(SUPPLIED RECORDS)

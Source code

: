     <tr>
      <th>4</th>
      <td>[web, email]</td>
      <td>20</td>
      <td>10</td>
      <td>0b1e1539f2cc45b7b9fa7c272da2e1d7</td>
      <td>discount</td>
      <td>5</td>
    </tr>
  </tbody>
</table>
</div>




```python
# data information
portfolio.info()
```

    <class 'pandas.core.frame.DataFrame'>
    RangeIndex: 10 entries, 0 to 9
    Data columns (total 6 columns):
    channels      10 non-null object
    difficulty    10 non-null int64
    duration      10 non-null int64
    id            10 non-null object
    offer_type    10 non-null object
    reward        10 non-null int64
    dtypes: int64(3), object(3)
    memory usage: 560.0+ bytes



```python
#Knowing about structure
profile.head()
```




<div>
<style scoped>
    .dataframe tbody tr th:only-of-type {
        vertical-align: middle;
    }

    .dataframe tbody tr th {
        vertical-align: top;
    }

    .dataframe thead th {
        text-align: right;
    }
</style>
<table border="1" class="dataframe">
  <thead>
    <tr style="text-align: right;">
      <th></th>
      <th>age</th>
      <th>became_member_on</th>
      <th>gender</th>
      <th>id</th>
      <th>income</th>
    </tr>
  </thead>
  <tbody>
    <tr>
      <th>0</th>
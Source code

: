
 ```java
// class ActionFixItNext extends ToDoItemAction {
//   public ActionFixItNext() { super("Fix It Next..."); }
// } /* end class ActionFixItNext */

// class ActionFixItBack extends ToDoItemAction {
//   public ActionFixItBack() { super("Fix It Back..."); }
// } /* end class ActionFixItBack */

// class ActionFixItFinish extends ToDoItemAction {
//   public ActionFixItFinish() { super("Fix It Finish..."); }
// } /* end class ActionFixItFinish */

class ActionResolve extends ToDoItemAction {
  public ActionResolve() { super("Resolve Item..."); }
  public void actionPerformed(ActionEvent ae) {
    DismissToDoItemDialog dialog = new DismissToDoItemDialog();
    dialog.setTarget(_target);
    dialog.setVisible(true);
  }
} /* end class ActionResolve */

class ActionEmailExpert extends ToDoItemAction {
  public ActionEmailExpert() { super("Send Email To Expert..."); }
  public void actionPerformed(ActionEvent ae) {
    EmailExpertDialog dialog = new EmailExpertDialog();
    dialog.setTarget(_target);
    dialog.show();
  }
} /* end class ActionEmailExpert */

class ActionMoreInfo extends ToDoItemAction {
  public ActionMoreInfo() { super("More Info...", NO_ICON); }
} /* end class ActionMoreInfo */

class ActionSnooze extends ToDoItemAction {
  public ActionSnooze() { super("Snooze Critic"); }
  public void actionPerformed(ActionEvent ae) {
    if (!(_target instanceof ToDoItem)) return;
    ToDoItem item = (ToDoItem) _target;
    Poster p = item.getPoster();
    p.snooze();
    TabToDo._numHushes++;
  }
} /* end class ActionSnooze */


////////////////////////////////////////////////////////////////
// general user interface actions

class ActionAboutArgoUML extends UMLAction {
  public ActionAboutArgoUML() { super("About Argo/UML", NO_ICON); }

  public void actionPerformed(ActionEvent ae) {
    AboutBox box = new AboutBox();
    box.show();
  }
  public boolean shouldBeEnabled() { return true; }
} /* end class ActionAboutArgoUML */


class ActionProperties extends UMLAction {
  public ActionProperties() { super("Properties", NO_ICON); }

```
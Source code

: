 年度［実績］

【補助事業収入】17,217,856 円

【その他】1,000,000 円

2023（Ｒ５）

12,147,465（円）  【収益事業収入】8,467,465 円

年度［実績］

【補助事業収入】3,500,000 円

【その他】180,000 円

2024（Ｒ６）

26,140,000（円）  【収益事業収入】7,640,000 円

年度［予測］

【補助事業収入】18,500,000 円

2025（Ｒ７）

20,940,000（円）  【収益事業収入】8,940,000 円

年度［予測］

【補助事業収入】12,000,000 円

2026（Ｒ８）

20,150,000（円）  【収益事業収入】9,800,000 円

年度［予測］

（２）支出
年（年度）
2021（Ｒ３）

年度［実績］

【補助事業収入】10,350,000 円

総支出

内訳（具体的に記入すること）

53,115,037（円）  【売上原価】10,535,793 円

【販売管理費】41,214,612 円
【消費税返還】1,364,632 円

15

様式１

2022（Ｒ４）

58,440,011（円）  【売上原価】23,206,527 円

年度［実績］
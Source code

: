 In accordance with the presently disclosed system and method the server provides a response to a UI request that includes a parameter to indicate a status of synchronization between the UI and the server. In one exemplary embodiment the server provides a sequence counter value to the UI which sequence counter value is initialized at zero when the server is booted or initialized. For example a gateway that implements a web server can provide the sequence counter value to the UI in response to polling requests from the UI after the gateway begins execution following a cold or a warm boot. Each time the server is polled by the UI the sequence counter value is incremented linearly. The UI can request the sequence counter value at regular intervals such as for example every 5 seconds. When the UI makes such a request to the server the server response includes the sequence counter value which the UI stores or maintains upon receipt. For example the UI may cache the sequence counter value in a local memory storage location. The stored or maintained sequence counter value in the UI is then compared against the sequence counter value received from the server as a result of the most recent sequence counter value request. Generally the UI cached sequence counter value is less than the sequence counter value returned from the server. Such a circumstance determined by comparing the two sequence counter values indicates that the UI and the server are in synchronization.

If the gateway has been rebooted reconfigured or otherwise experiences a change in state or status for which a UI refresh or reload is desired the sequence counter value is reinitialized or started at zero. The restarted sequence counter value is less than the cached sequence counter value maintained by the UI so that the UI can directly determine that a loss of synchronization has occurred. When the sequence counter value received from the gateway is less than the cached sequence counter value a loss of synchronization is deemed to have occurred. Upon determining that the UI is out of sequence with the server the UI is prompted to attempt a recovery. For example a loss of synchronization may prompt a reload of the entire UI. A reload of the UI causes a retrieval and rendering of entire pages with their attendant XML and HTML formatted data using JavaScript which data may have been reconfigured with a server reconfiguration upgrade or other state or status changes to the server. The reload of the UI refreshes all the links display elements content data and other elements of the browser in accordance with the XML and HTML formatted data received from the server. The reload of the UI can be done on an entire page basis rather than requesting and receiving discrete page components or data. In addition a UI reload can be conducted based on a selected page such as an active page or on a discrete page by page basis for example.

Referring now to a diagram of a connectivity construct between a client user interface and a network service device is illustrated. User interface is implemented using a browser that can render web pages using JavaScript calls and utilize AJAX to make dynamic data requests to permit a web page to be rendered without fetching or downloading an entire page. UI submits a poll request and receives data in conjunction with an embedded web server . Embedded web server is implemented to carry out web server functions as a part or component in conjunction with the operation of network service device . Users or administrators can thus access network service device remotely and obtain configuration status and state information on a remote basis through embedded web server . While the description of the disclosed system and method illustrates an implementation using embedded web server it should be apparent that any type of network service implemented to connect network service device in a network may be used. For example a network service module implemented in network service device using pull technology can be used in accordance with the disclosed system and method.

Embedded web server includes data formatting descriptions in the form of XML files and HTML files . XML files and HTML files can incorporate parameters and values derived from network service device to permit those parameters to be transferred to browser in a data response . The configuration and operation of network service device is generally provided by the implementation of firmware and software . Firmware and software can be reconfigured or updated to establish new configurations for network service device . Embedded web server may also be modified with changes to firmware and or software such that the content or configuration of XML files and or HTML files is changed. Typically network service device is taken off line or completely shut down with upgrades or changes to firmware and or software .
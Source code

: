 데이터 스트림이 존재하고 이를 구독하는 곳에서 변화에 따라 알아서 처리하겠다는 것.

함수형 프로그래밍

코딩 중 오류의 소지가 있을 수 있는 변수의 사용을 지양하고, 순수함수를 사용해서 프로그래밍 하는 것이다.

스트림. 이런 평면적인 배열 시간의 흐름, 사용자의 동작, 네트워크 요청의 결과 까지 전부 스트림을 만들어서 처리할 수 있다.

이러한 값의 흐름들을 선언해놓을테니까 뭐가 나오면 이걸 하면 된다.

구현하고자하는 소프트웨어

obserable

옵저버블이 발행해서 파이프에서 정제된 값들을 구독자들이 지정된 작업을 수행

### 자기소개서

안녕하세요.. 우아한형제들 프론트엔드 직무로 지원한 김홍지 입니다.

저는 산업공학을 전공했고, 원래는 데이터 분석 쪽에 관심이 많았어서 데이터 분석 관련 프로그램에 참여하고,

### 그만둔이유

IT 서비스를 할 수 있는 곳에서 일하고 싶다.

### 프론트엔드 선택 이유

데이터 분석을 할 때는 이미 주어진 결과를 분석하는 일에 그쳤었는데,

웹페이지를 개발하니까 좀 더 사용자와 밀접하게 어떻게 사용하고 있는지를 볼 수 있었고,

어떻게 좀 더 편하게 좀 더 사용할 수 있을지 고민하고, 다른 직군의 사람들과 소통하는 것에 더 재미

(End SUPPLIED RECORDS)

TASK ITEM:
Begin with the first line of the listing above and write out each line exactly, ending with the line that contains "tbody tr th:only-of-type".

EXERCISE RESULT:
Source code

:     <tr>
      <th>4</th>
      <td>[web, email]</td>
      <td>20</td>
      <td>10</td>
      <td>0b1e1539f2cc45b7b9fa7c272da2e1d7</td>
      <td>discount</td>
      <td>5</td>
    </tr>
  </tbody>
</table>
</div>




```python
# data information
portfolio.info()
```

    <class 'pandas.core.frame.DataFrame'>
    RangeIndex: 10 entries, 0 to 9
    Data columns (total 6 columns):
    channels      10 non-null object
    difficulty    10 non-null int64
    duration      10 non-null int64
    id            10 non-null object
    offer_type    10 non-null object
    reward        10 non-null int64
    dtypes: int64(3), object(3)
    memory usage: 560.0+ bytes



```python
#Knowing about structure
profile.head()
```




<div>
<style scoped>
    .dataframe tbody tr th:only-of-type {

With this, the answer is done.